En el Caché comen algunas personas de mi conjunto. Hoy me topé ahí con una viejita latacungueña con quien trabé amistad, cuando tuve que averiguar como hicieron para reemplazar la tubería que va hacia la caja de revisión de mi casa. Lo habían hecho en la suya, levantando un rosal, que con el tiempo volvió a crecer.

En el Caché también comen policías, taxistas y maestros. Mientras disfrutaba de mi almuerzo, en la mesa contigua, otra viejita devoraba un plátano frito. Después, sobre la mesa, contaría los centavos, para pagar. Junto a ella, en la mesa del otro extremo (es un lugar muy pequeño, cuyo aforo es solamente de veinte y ocho personas) dos técnicos que dan mantenimiento a los buses de la cooperativa Ca-Tar, con los overoles y las botas de caucho todavía puestas, se tomaban su tiempo para disfrutar de su hora de almuerzo.

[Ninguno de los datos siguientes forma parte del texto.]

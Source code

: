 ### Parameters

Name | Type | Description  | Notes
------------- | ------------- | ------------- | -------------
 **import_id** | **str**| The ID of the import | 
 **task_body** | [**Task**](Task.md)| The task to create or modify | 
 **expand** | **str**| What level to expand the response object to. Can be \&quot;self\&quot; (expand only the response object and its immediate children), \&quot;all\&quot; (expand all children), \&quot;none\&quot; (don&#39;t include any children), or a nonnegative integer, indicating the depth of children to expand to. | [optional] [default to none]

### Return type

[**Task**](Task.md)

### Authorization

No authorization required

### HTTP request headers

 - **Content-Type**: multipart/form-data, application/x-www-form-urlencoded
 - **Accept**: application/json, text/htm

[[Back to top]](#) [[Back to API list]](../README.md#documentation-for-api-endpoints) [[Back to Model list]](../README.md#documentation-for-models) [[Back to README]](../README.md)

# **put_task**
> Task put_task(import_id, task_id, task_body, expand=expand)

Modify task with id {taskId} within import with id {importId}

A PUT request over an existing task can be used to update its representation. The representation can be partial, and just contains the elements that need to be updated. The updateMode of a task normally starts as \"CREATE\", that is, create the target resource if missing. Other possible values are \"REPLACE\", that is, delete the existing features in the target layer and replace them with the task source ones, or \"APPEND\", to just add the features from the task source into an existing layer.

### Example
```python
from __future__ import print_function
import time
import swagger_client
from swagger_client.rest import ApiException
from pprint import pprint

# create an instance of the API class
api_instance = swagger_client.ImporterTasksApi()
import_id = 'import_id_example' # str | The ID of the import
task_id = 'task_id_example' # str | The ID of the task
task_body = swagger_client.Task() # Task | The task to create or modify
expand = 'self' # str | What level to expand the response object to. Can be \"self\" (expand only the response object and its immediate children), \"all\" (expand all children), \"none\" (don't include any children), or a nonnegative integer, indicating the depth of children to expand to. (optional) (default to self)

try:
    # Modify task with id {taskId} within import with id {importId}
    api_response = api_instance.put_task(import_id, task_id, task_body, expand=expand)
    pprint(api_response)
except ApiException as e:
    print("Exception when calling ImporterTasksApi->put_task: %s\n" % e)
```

En la televisión, el noticiero del diez, contaba que Donald había despedido a la jueza que impidió que su orden de detener la entrada de los ciudadanos de siete países del mundo musulmán, se implementara. La mujer, una heroína de nuestros tiempos, argumentaba que no estaba segura de que aquella orden fuera legal. El canal diez, es el favorito de la gente de la costa- pensé, recordando al dueño del Caché que en ese momento no se encontraba: un hombre de rostro gentil, y parada de mono.

Un niño regordete entró cojeando. Había sufrido de algún pequeño accidente en el colegio. La mesera, que ella sí cojeaba de verdad, le trataba con cariño y disciplina, como usualmente sucede entre familiares en estos barrios. El niño se desplazó hacia una puerta al fondo del local. Un rincón más bien oscuro, en el que pude deducir que se encontraba el baño.

El Caché tiene buena sazón, pero no buena decoración. Sus paredes son naranja, al igual que las bancas de respaldares altos y dispuestos como las de un diner gringo de menor presupuesto. La pintura se estaba descascarando en la esquina en la que comí mi almuerzo. Pegadas en las paredes habían seis cartulinas, reproducciones de obras de arte que iban desde el religioso hasta el avant-garde, pasando por el fauvismo. Alguien que entendía de pintura las había puesto ahí. Esas son las facetas de la gente normal que pasan desapercibidas por el clasismo, con el que somos criados: tender a pensar que la gente de los barrios no entiende de arte. Qué es entender el arte, sino utilizarlo. El arte se usa, siempre se termina usando. No importa qué grado de relación académica se tenga con la pintura. Si estoy dispuesto a colgarla en la pared estoy dispuesto a apreciarla. En algún lugar hay que empezar. Será que este diner puede convertirse en un café-galería. Estoy gentrificándolo.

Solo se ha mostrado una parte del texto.